Figure 1.

Schematic diagram showing the role of MCs in ischemic stroke and ICH. In the ischemic stroke, after cerebral blood vessel obstruction MCs sense alarm signals from injured parenchymal cells and become activated. In the ICH, the mastocytic activation is mediated by the leakage of blood products from the damaged vessel. Upon activation, MCs release a variety of vasoactive and proinflammatory molecules, including histamine, heparine, cytokines (TNF-α, ILs, chemokines), proteases (tryptase, chymase, MMPs, cathepsine G).

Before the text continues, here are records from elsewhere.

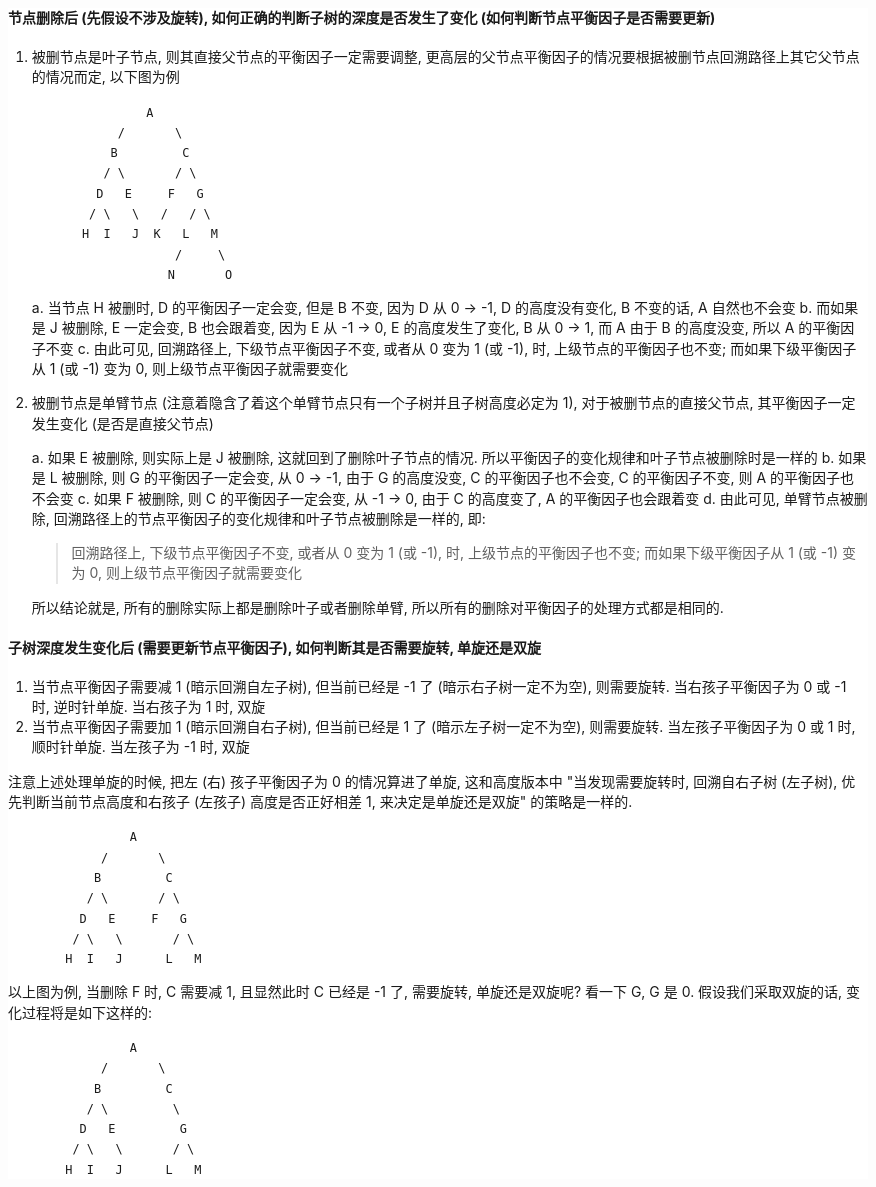 #### 节点删除后 (先假设不涉及旋转), 如何正确的判断子树的深度是否发生了变化 (如何判断节点平衡因子是否需要更新)

1. 被删节点是叶子节点, 则其直接父节点的平衡因子一定需要调整, 更高层的父节点平衡因子的情况要根据被删节点回溯路径上其它父节点的情况而定, 以下图为例

     ```
                     A
                 /       \
                B         C
               / \       / \
              D   E     F   G
             / \   \   /   / \
            H  I   J  K   L   M
                         /     \
                        N       O
     ```

     a. 当节点 H 被删时, D 的平衡因子一定会变, 但是 B 不变, 因为 D 从 0 -> -1, D 的高度没有变化, B 不变的话, A 自然也不会变
     b. 而如果是 J 被删除, E 一定会变, B 也会跟着变, 因为 E 从 -1 -> 0, E 的高度发生了变化, B 从 0 -> 1, 而 A 由于 B 的高度没变, 所以 A 的平衡因子不变
     c. 由此可见, 回溯路径上, 下级节点平衡因子不变, 或者从 0 变为 1 (或 -1), 时, 上级节点的平衡因子也不变; 而如果下级平衡因子从 1 (或 -1) 变为 0, 则上级节点平衡因子就需要变化

2. 被删节点是单臂节点 (注意着隐含了着这个单臂节点只有一个子树并且子树高度必定为 1), 对于被删节点的直接父节点, 其平衡因子一定发生变化 (是否是直接父节点)

     a. 如果 E 被删除, 则实际上是 J 被删除, 这就回到了删除叶子节点的情况. 所以平衡因子的变化规律和叶子节点被删除时是一样的
     b. 如果是 L 被删除, 则 G 的平衡因子一定会变, 从 0 -> -1, 由于 G 的高度没变, C 的平衡因子也不会变, C 的平衡因子不变, 则 A 的平衡因子也不会变
     c. 如果 F 被删除, 则 C 的平衡因子一定会变, 从 -1 -> 0, 由于 C 的高度变了, A 的平衡因子也会跟着变
     d. 由此可见, 单臂节点被删除, 回溯路径上的节点平衡因子的变化规律和叶子节点被删除是一样的, 即:

     > 回溯路径上, 下级节点平衡因子不变, 或者从 0 变为 1 (或 -1), 时, 上级节点的平衡因子也不变; 而如果下级平衡因子从 1 (或 -1) 变为 0, 则上级节点平衡因子就需要变化

     所以结论就是, 所有的删除实际上都是删除叶子或者删除单臂, 所以所有的删除对平衡因子的处理方式都是相同的.

#### 子树深度发生变化后 (需要更新节点平衡因子), 如何判断其是否需要旋转, 单旋还是双旋

  1. 当节点平衡因子需要减 1 (暗示回溯自左子树), 但当前已经是 -1 了 (暗示右子树一定不为空), 则需要旋转. 当右孩子平衡因子为 0 或 -1 时, 逆时针单旋. 当右孩子为 1 时, 双旋
  2. 当节点平衡因子需要加 1 (暗示回溯自右子树), 但当前已经是 1 了 (暗示左子树一定不为空), 则需要旋转. 当左孩子平衡因子为 0 或 1 时, 顺时针单旋. 当左孩子为 -1 时, 双旋

  注意上述处理单旋的时候, 把左 (右) 孩子平衡因子为 0 的情况算进了单旋, 这和高度版本中 "当发现需要旋转时, 回溯自右子树 (左子树), 优先判断当前节点高度和右孩子 (左孩子) 高度是否正好相差 1, 来决定是单旋还是双旋" 的策略是一样的.

                     A
                 /       \
                B         C
               / \       / \
              D   E     F   G
             / \   \       / \
            H  I   J      L   M

  以上图为例, 当删除 F 时, C 需要减 1, 且显然此时 C 已经是 -1 了, 需要旋转, 单旋还是双旋呢? 看一下 G, G 是 0. 假设我们采取双旋的话, 变化过程将是如下这样的:

                     A
                 /       \
                B         C
               / \         \
              D   E         G
             / \   \       / \
            H  I   J      L   M
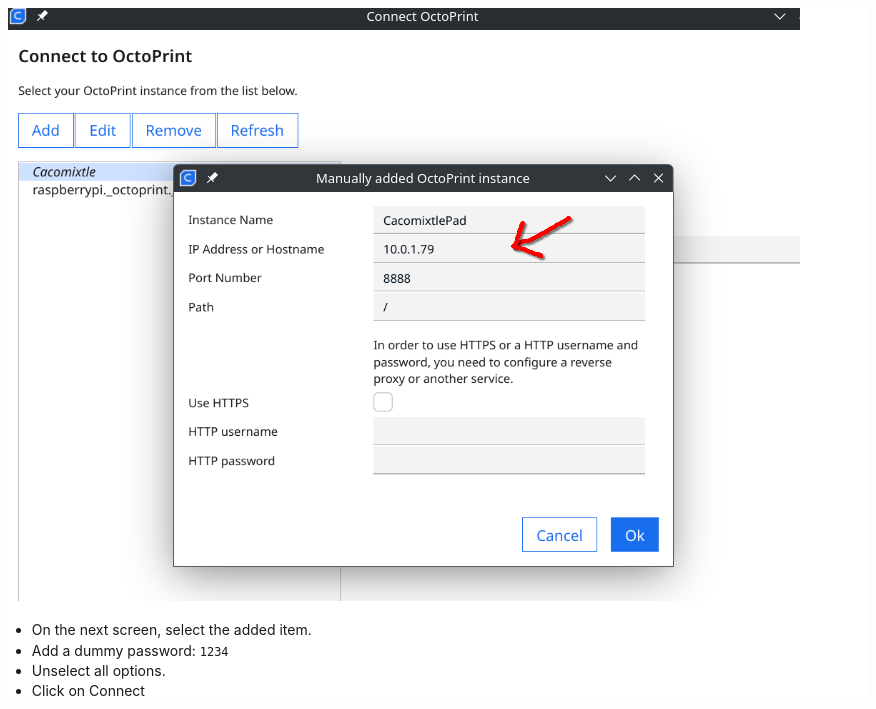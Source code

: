   ![orca](./extras/cura1.png)

- On the next screen, select the added item.
- Add a dummy password: `1234`
- Unselect all options.
- Click on Connect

The preformed and newly synthetized mediators induce vasodilatation, recruitment of peripheral immune cells toward the infarcted area, and BBB disruption, promoting a sustained neuroinflammation. In ischemic stroke, the pathological scenario supported by MCs activation has been involved in the hemorrhagic conversion mediated by rtPA treatment. In the ICH, the recruitment of inflammatory cells maintain and potentiate the initial BBB leakage, leading to an aggravation of hemorrhage and vasogenic edema. The mechanisms of MCs-mediated pathogenesis of stroke in the adult brain are valid also in the immature brain. BBB: blood–brain barrier; ICH: intracerebral hemorrhage; IL: interleukin; MCs: mast cells; MMP: metalloproteinase; rtPA: recombinant tissue plasminogen activator; TNF: tumor necrosis factor.